Firewalls are the devices that we use to protect data. By configuring them to only allow certain devices or applications access to our network, we can control who, when, and how accessed is achieved.

By their very nature, firewalls are termed as stateful devices; that is, they need to be able to see the entire conversation between user and server to ensure that no rules are broken during the session flow. Therefore, traditional firewalls typically need to inspect each packet to ensure that it adheres to the policy that has been configured (or not), and then perform the necessary action associated to that particular rule. That action can be to allow, deny, or even NAT the packet. By using these features, the vulnerability of a network diminishes, but typically so does performance in to and out of that network. Firewalls, while they offer the best protection available, do impact performance.

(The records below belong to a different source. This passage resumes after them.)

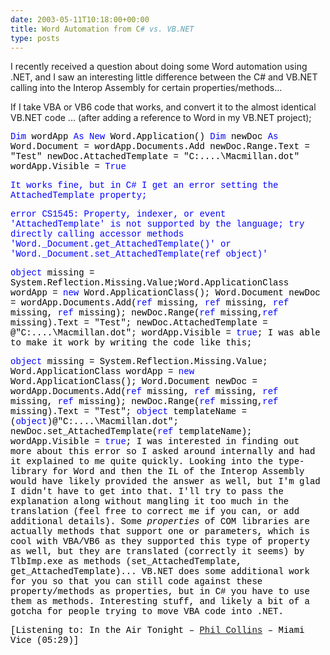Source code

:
 ```yaml
---
date: 2003-05-11T10:18:00+00:00
title: Word Automation from C# vs. VB.NET
type: posts
---
```

I recently received a question about doing some Word automation using .NET, and I saw an interesting little difference between the C# and VB.NET calling into the Interop Assembly for certain properties/methods...

If I take VBA or VB6 code that works, and convert it to the almost identical VB.NET code ... (after adding a reference to Word in my VB.NET project);

<font color="#000000"><font face="Courier New"><font color="#0000ff">Dim <font color="#000000">wordApp <font color="#0000ff">As New <font color="#000000">Word.Application() <font color="#0000ff">Dim <font color="#000000">newDoc <font color="#0000ff">As <font face="Courier New"><font color="#000000">Word.Document = wordApp.Documents.Add newDoc.Range.Text = "Test" newDoc.AttachedTemplate = "C:\....\Macmillan.dot" wordApp.Visible = <font color="#0000ff">True

<font color="#0000ff">
It works fine, but in C# I get an error setting the AttachedTemplate property;

error CS1545: Property, indexer, or event 'AttachedTemplate' is not supported by the language; try directly calling accessor methods 'Word.\_Document.get\_AttachedTemplate()' or 'Word.\_Document.set\_AttachedTemplate(ref object)'

<font color="#000000"><font face="Courier New" color="#0000ff">object <font face="Courier New"><font color="#000000">missing = System.Reflection.Missing.Value;Word.ApplicationClass wordApp = <font color="#0000ff">new <font face="Courier New"><font color="#000000">Word.ApplicationClass(); Word.Document newDoc = wordApp.Documents.Add(<font color="#0000ff">ref <font color="#000000">missing, <font color="#0000ff">ref <font color="#000000">missing, <font color="#0000ff">ref <font color="#000000">missing, <font color="#0000ff">ref <font face="Courier New"><font color="#000000">missing); newDoc.Range(<font color="#0000ff">ref <font color="#000000">missing,<font color="#0000ff">ref <font face="Courier New"><font color="#000000">missing).Text = "Test"; newDoc.AttachedTemplate =  @"C:\....\Macmillan.dot"; wordApp.Visible = <font color="#0000ff">true<font color="#000000">;
I was able to make it work by writing the code like this;

<font color="#000000"><font face="Courier New" color="#0000ff">object <font face="Courier New"><font color="#000000">missing = System.Reflection.Missing.Value; Word.ApplicationClass wordApp = <font color="#0000ff">new <font face="Courier New"><font color="#000000">Word.ApplicationClass(); Word.Document newDoc = wordApp.Documents.Add(<font color="#0000ff">ref <font color="#000000">missing, <font color="#0000ff">ref <font color="#000000">missing, <font color="#0000ff">ref <font color="#000000">missing, <font color="#0000ff">ref <font color="#000000">missing); newDoc.Range(<font color="#0000ff">ref <font color="#000000">missing,<font color="#0000ff">ref <font color="#000000">missing).Text = "Test"; <font color="#0000ff">object <font color="#000000">templateName = (<font color="#0000ff">object<font face="Courier New"><font color="#000000">)@"C:\....\Macmillan.dot"; newDoc.set_AttachedTemplate(<font color="#0000ff">ref <font face="Courier New"><font color="#000000">templateName); wordApp.Visible = <font color="#0000ff">true<font color="#000000">;
I was interested in finding out more about this error so I asked around internally and had it explained to me quite quickly. Looking into the type-library for Word and then the IL of the Interop Assembly would have likely provided the answer as well, but I'm glad I didn't have to get into that. I'll try to pass the explanation along without mangling it too much in the translation (feel free to correct me if you can, or add additional details). Some _properties_ of COM libraries are actually methods that support one or parameters, which is cool with VBA/VB6 as they supported this type of property as well, but they are translated (correctly it seems) by TlbImp.exe as methods (set\_AttachedTemplate, get\_AttachedTemplate)... VB.NET does some additional work for you so that you can still code against these property/methods as properties, but in C# you have to use them as methods. Interesting stuff, and likely a bit of a gotcha for people trying to move VBA code into .NET.


  [Listening to: In the Air Tonight – [Phil Collins](http://www.windowsmedia.com/mg/search.asp?srch=Phil+Collins) – Miami Vice (05:29)]
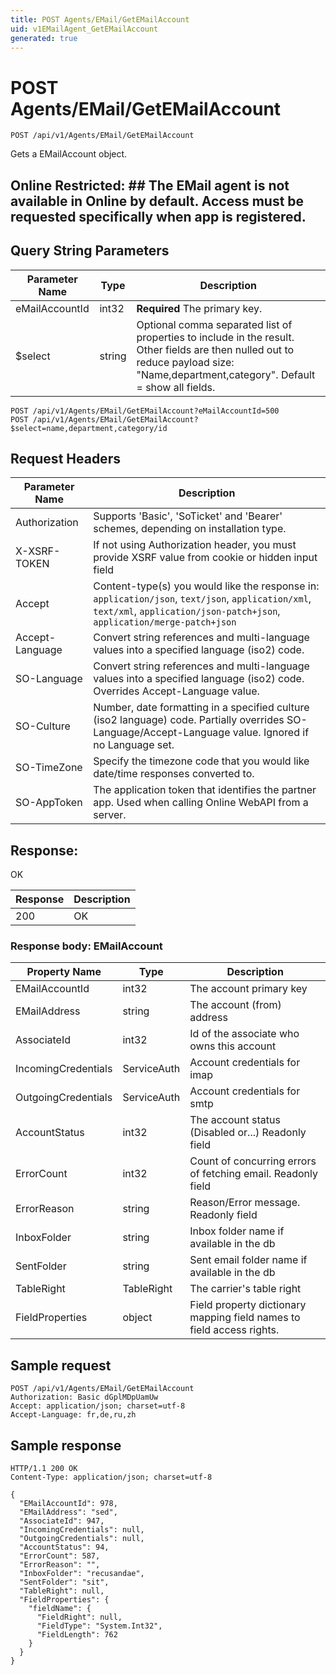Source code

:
 ```yaml
---
title: POST Agents/EMail/GetEMailAccount
uid: v1EMailAgent_GetEMailAccount
generated: true
---
```


# POST Agents/EMail/GetEMailAccount

```http
POST /api/v1/Agents/EMail/GetEMailAccount
```

Gets a EMailAccount object.


## Online Restricted: ## The EMail agent is not available in Online by default. Access must be requested specifically when app is registered.






## Query String Parameters

| Parameter Name | Type |  Description |
|----------------|------|--------------|
| eMailAccountId | int32 | **Required** The primary key. |
| $select | string |  Optional comma separated list of properties to include in the result. Other fields are then nulled out to reduce payload size: "Name,department,category". Default = show all fields. |

```http
POST /api/v1/Agents/EMail/GetEMailAccount?eMailAccountId=500
POST /api/v1/Agents/EMail/GetEMailAccount?$select=name,department,category/id
```


## Request Headers

| Parameter Name | Description |
|----------------|-------------|
| Authorization  | Supports 'Basic', 'SoTicket' and 'Bearer' schemes, depending on installation type. |
| X-XSRF-TOKEN   | If not using Authorization header, you must provide XSRF value from cookie or hidden input field |
| Accept         | Content-type(s) you would like the response in: `application/json`, `text/json`, `application/xml`, `text/xml`, `application/json-patch+json`, `application/merge-patch+json` |
| Accept-Language | Convert string references and multi-language values into a specified language (iso2) code. |
| SO-Language | Convert string references and multi-language values into a specified language (iso2) code. Overrides Accept-Language value. |
| SO-Culture | Number, date formatting in a specified culture (iso2 language) code. Partially overrides SO-Language/Accept-Language value. Ignored if no Language set. |
| SO-TimeZone | Specify the timezone code that you would like date/time responses converted to. |
| SO-AppToken | The application token that identifies the partner app. Used when calling Online WebAPI from a server. |


## Response:

OK

| Response | Description |
|----------------|-------------|
| 200 | OK |

### Response body: EMailAccount

| Property Name | Type |  Description |
|----------------|------|--------------|
| EMailAccountId | int32 | The account primary key |
| EMailAddress | string | The account (from) address |
| AssociateId | int32 | Id of the associate who owns this account |
| IncomingCredentials | ServiceAuth | Account credentials for imap |
| OutgoingCredentials | ServiceAuth | Account credentials for smtp |
| AccountStatus | int32 | The account status (Disabled or...) Readonly field |
| ErrorCount | int32 | Count of concurring errors of fetching email. Readonly field |
| ErrorReason | string | Reason/Error message. Readonly field |
| InboxFolder | string | Inbox folder name if available in the db |
| SentFolder | string | Sent email folder name if available in the db |
| TableRight | TableRight | The carrier's table right |
| FieldProperties | object | Field property dictionary mapping field names to field access rights. |

## Sample request

```http!
POST /api/v1/Agents/EMail/GetEMailAccount
Authorization: Basic dGplMDpUamUw
Accept: application/json; charset=utf-8
Accept-Language: fr,de,ru,zh
```

## Sample response

```http_
HTTP/1.1 200 OK
Content-Type: application/json; charset=utf-8

{
  "EMailAccountId": 978,
  "EMailAddress": "sed",
  "AssociateId": 947,
  "IncomingCredentials": null,
  "OutgoingCredentials": null,
  "AccountStatus": 94,
  "ErrorCount": 587,
  "ErrorReason": "",
  "InboxFolder": "recusandae",
  "SentFolder": "sit",
  "TableRight": null,
  "FieldProperties": {
    "fieldName": {
      "FieldRight": null,
      "FieldType": "System.Int32",
      "FieldLength": 762
    }
  }
}
```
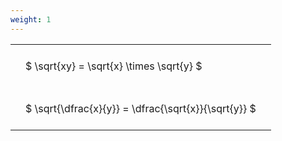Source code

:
 ```yaml
---
weight: 1
---
```


<style type="text/css">
#T_6fc4c th.col_heading {
  text-align: left;
  font-size: 1em;
}
#T_6fc4c td {
  text-align: left;
  font-size: 1em;
  padding: 1.5em;
}
</style>
<table id="T_6fc4c">
  <thead>
  </thead>
  <tbody>
    <tr>
      <td id="T_6fc4c_row0_col0" class="data row0 col0" >$ \sqrt{xy} = \sqrt{x} \times \sqrt{y} $</td>
    </tr>
    <tr>
      <td id="T_6fc4c_row1_col0" class="data row1 col0" >$ \sqrt{\dfrac{x}{y}} = \dfrac{\sqrt{x}}{\sqrt{y}} $</td>
    </tr>
  </tbody>
</table>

This is something that organizations and individuals have come to expect and accept, as performance is not a goal if security cannot be assured. Many firewall vendors have tried to increase performance by engineering the software, and in some cases the hardware, to better handle the statefulness of traffic and increase the throughput. Third-party manufacturers provide software that allows firewalls to be clustered and therefore share the load of a busy site. All of this is designed to try to increase performance and minimize the bottleneck that firewalls introduce. Second to this, and sometimes an equal requirement dependent on the organization, is to provide resilience and redundancy to minimize network downtime. Using any software-based solution brings with it the overheads associated with running an additional service on a device that is designed to provide network protection. To overcome this, content switch manufacturers have seen an opportunity to allow their switches to load balance these important devices. With content switches being session aware ”in other words, stateful ”they can begin to participate in the flow of traffic ensuring that sessions return via the same path that they entered the network. From a firewall standpoint, this is perfect, as they require a stateful session.

In addition to this, the content switch can also handle and direct a lot more traffic through multiple firewalls and ensure that only active firewalls are used. Likewise with a VPN device, the need to provide not only resilience but also throughput becomes paramount. We will discuss later in this chapter the intricacies involved when load-balancing sessions that often have their required data encrypted. Suffice to say at this stage that it is the intelligence of the content switch that enables VPN and firewall load balancing to be powerful and widely deployed content networking applications.